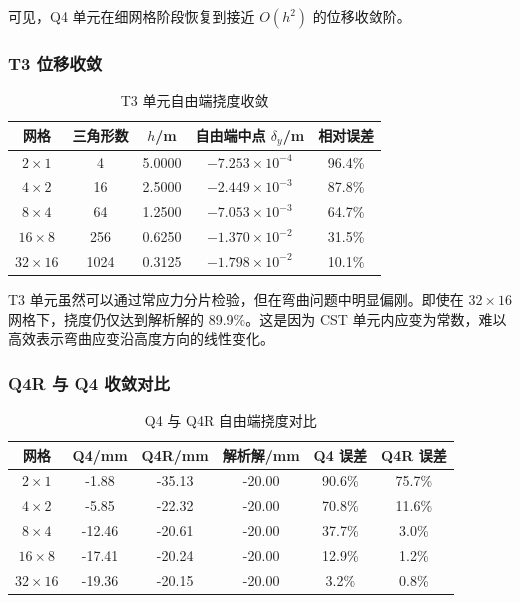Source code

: \documentclass[UTF8,a4paper,zihao=-4]{ctexart}
\begin{document}
可见，Q4 单元在细网格阶段恢复到接近 $O(h^2)$ 的位移收敛阶。

\subsubsection{T3 位移收敛}

\begin{table}[H]
    \centering
    \caption{T3 单元自由端挠度收敛}
    \label{tab:t3_disp_conv}
    \begin{tabular}{ccccc}
        \toprule
        网格 & 三角形数 & $h$/m & 自由端中点 $\delta_y$/m & 相对误差\\
        \midrule
        $2\times1$ & 4 & 5.0000 & $-7.253\times10^{-4}$ & 96.4\%\\
        $4\times2$ & 16 & 2.5000 & $-2.449\times10^{-3}$ & 87.8\%\\
        $8\times4$ & 64 & 1.2500 & $-7.053\times10^{-3}$ & 64.7\%\\
        $16\times8$ & 256 & 0.6250 & $-1.370\times10^{-2}$ & 31.5\%\\
        $32\times16$ & 1024 & 0.3125 & $-1.798\times10^{-2}$ & 10.1\%\\
        \bottomrule
    \end{tabular}
\end{table}

T3 单元虽然可以通过常应力分片检验，但在弯曲问题中明显偏刚。即使在 $32\times16$ 网格下，挠度仍仅达到解析解的 89.9\%。这是因为 CST 单元内应变为常数，难以高效表示弯曲应变沿高度方向的线性变化。

\subsubsection{Q4R 与 Q4 收敛对比}

\begin{table}[H]
    \centering
    \caption{Q4 与 Q4R 自由端挠度对比}
    \label{tab:q4_q4r_compare}
    \begin{tabular}{cccccc}
        \toprule
        网格 & Q4/mm & Q4R/mm & 解析解/mm & Q4 误差 & Q4R 误差\\
        \midrule
        $2\times1$ & -1.88 & -35.13 & -20.00 & 90.6\% & 75.7\%\\
        $4\times2$ & -5.85 & -22.32 & -20.00 & 70.8\% & 11.6\%\\
        $8\times4$ & -12.46 & -20.61 & -20.00 & 37.7\% & 3.0\%\\
        $16\times8$ & -17.41 & -20.24 & -20.00 & 12.9\% & 1.2\%\\
        $32\times16$ & -19.36 & -20.15 & -20.00 & 3.2\% & 0.8\%\\
        \bottomrule
    \end{tabular}
\end{table}
\end{document}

━━━━━━

= WORK ITEM =
What is needed is an exact reprint of every entry, pictures excluded.

= YOUR RESPONSE =
Source code

: \documentclass[UTF8,a4paper,zihao=-4]{ctexart}
\begin{document}
可见，Q4 单元在细网格阶段恢复到接近 $O(h^2)$ 的位移收敛阶。

\subsubsection{T3 位移收敛}

\begin{table}[H]
    \centering
    \caption{T3 单元自由端挠度收敛}
    \label{tab:t3_disp_conv}
    \begin{tabular}{ccccc}
        \toprule
        网格 & 三角形数 & $h$/m & 自由端中点 $\delta_y$/m & 相对误差\\
        \midrule
        $2\times1$ & 4 & 5.0000 & $-7.253\times10^{-4}$ & 96.4\%\\
        $4\times2$ & 16 & 2.5000 & $-2.449\times10^{-3}$ & 87.8\%\\
        $8\times4$ & 64 & 1.2500 & $-7.053\times10^{-3}$ & 64.7\%\\
        $16\times8$ & 256 & 0.6250 & $-1.370\times10^{-2}$ & 31.5\%\\
        $32\times16$ & 1024 & 0.3125 & $-1.798\times10^{-2}$ & 10.1\%\\
        \bottomrule
    \end{tabular}
\end{table}

T3 单元虽然可以通过常应力分片检验，但在弯曲问题中明显偏刚。即使在 $32\times16$ 网格下，挠度仍仅达到解析解的 89.9\%。这是因为 CST 单元内应变为常数，难以高效表示弯曲应变沿高度方向的线性变化。

\subsubsection{Q4R 与 Q4 收敛对比}

\begin{table}[H]
    \centering
    \caption{Q4 与 Q4R 自由端挠度对比}
    \label{tab:q4_q4r_compare}
    \begin{tabular}{cccccc}
        \toprule
        网格 & Q4/mm & Q4R/mm & 解析解/mm & Q4 误差 & Q4R 误差\\
        \midrule
        $2\times1$ & -1.88 & -35.13 & -20.00 & 90.6\% & 75.7\%\\
        $4\times2$ & -5.85 & -22.32 & -20.00 & 70.8\% & 11.6\%\\
        $8\times4$ & -12.46 & -20.61 & -20.00 & 37.7\% & 3.0\%\\
        $16\times8$ & -17.41 & -20.24 & -20.00 & 12.9\% & 1.2\%\\
        $32\times16$ & -19.36 & -20.15 & -20.00 & 3.2\% & 0.8\%\\
        \bottomrule
    \end{tabular}
\end{table}
\end{document}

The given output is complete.